The Night as a Private Space:
Darkness, Secrecy, and Shadows in the Early Modern Period and Today
An interdisciplinary conference at the Centre for Privacy Studies, University of Copenhagen organized in collaboration with Institut für Dänisch, Europa-Universität Flensburg
11-12 December 2025
How does the night impact privacy? Which activities and creative potentials become available and/or acceptable under the cover of nocturnal darkness? Is the night more private than the day? How have these dynamics changed from the early modern period until today? In this two-day international conference, we invite scholars from all historical fields and all career levels to engage with the early modern night from the interdisciplinary perspective of historical privacy studies. Our aim is to reconsider the night in contemporary late capitalist society, where the 24/7 lifeworld is, arguably, steadily undermining the distinctions between night and day, between light and darkness, between rest and action.
Obscure, opaque, and occult, the early modern night comes across as a privileged space of privacy and solitude. Perceived at once as a threat and a value, the night transforms social space into a mirror world of shadows populated by twilight beings such as demons and angels, genies and ancestors. If, since antiquity, the night has born death and sleep as her children, the tomb-like stillness of the shadowy embrace is deceptive. In the densely populated urban areas of the early modern world, privacy was hard to come by for the vast majority. As prohibitions that obtain during normal day-time activity are lifted, night-time leaves room for alternative sensory experiences, social relations, and mental projections that are often accorded no existence during daytime.

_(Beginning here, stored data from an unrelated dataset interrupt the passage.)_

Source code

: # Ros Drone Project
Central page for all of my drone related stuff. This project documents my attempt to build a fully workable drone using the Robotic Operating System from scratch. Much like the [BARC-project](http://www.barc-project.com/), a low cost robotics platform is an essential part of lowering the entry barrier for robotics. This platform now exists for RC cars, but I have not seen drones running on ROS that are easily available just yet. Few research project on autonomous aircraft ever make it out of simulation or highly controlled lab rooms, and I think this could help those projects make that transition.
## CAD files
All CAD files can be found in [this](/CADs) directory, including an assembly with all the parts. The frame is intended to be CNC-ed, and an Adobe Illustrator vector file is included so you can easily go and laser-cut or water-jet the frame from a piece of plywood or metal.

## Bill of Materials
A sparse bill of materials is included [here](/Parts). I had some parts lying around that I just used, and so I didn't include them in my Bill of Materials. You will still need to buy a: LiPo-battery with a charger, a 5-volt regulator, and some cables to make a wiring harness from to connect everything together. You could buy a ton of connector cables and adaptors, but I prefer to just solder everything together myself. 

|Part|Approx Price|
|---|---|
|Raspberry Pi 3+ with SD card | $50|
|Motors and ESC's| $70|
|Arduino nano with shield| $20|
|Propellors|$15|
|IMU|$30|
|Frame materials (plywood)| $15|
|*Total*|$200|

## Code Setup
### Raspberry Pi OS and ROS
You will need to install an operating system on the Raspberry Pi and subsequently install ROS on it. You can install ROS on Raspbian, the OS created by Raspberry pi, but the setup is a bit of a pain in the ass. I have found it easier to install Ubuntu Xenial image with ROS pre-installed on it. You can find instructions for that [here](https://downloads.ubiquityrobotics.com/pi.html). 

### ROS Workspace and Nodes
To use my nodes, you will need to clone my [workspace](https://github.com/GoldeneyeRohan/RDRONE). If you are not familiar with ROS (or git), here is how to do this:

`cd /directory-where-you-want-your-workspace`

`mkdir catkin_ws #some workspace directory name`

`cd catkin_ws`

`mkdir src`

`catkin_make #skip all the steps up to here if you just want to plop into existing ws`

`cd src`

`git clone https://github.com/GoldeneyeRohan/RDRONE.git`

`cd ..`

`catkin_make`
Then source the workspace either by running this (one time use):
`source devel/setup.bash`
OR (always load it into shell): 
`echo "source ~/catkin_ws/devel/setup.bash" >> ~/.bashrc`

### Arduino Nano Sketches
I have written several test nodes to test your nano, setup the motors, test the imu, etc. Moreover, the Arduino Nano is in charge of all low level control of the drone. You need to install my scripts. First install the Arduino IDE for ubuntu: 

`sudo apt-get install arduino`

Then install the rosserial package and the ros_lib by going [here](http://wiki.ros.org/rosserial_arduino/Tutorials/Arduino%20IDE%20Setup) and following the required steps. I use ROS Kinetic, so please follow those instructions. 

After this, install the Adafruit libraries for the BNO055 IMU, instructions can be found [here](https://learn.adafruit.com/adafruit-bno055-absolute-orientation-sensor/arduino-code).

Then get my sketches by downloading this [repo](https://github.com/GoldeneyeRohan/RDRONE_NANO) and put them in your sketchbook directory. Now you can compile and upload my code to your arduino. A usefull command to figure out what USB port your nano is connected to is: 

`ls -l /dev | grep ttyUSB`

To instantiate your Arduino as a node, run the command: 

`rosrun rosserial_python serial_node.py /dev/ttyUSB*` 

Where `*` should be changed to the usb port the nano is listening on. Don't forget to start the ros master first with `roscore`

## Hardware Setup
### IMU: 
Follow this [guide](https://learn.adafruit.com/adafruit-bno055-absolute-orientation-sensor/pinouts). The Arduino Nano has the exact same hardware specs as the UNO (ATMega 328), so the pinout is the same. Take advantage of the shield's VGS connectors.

Is this still the case today? Society is in the midst of a fundamental recalibration of the night, with nocturnal privacy under pressure from various economic, technological, and political sectors. Through the last 40 years, the night has been subjected to a progressive colonization by human activities, including not least the spread of artificial light, which has abolished the boundaries between night and day and led to a so-called “diurnalization” of the night’s domain. The 24/7 lifeworld evokes a “time without time”; there are no longer moments when one cannot shop, consume, or utilize network resources. The night, as a time for both regeneration, metaphysical apprehension, and cultural transgression, has been subjected to ever-increasing pressure from the perpetual demands for adaptation, identification with and investment in the movements of capital and the products of technology.
With the aim of reconsidering the night as a private space in contemporary 24/7 society, we encourage papers that probe the porosity between night- and daytime, and privacy and publicity from an interdisciplinary historical perspective. We look to explore all privacy-related aspects of the night past and present. These include but are not limited to the following:
- Aesthetic representations and conceptual definitions of the night and related privacy phenomena such as the occult, darkness, obscurity, secrecy, and shadows in e.g. art, literature, theology, philosophy, architectural drawings, urban planning, history of science, and law.
- The materiality and spatial organization of the night as it can be discerned through objects, artefacts, and infrastructural systems that either facilitate or curb privacy, e.g. buildings, candles, gas lights, streetlamps, corridors, windows, curtains, shutters, doors, walls, streets, gardens, and rural areas.
- The lived experience and symbolic dimension of privacy as seen through the nocturnal activities, emotional engagements, and experiences of early modern subjects, e.g. sexual encounters, devotional and esoteric practices, aesthetic creation, secrecy, clandestinity, illegality, violence, dissent, sleep, and social transgression.
Disciplinary cross-fertilization is one of the main goals with the workshop, and we therefore encourage contributions that examine intersections between the above aspects, and between the past and present perspectives. The early modern night is a generator of privacy as it is lived through intimacy, secrecy, clandestinity, dissent, violence, repression, freedom, literary and artistic expression, religious dreams and revelations, and a myriad of other hidden dynamics that shape social interactions. Investigating the early modern night as a private space, we hope to generate reflections about late capitalist society, where technological developments have entailed a fundamental reconfiguration of privacy and the night.
Output
The workshop will lead to a collected volume targeted to De Gruyter publishing house and is the result of a collaboration between the Centre for Privacy Studies, University of Copenhagen and Institut für Dänisch, Europa-Universität Flensburg. It takes place in the darkness of the Scandinavian winter on 11-12 December 2025 at the University of Copenhagen. Performative artists will be invited to interpret the conference theme in the 18th-century Christian’s Church. Conference participants will be invited to take part in a guided city-tour of the historical neighborhood of Christianshavn.
Submission guidelines
Abstracts should be no more than 300 words, accompanied by a short bio (max 150 words) and submitted by 15 July 2025 to conference organizers Dr. Bastian Felter Vaucanson (bva@teol.ku.dk) and Dr. Markus Floris Christensen (markus.christensen@uni-flensburg.de).
Accepted papers will be notified by 1 September 2025. We look forward to reading you proposals!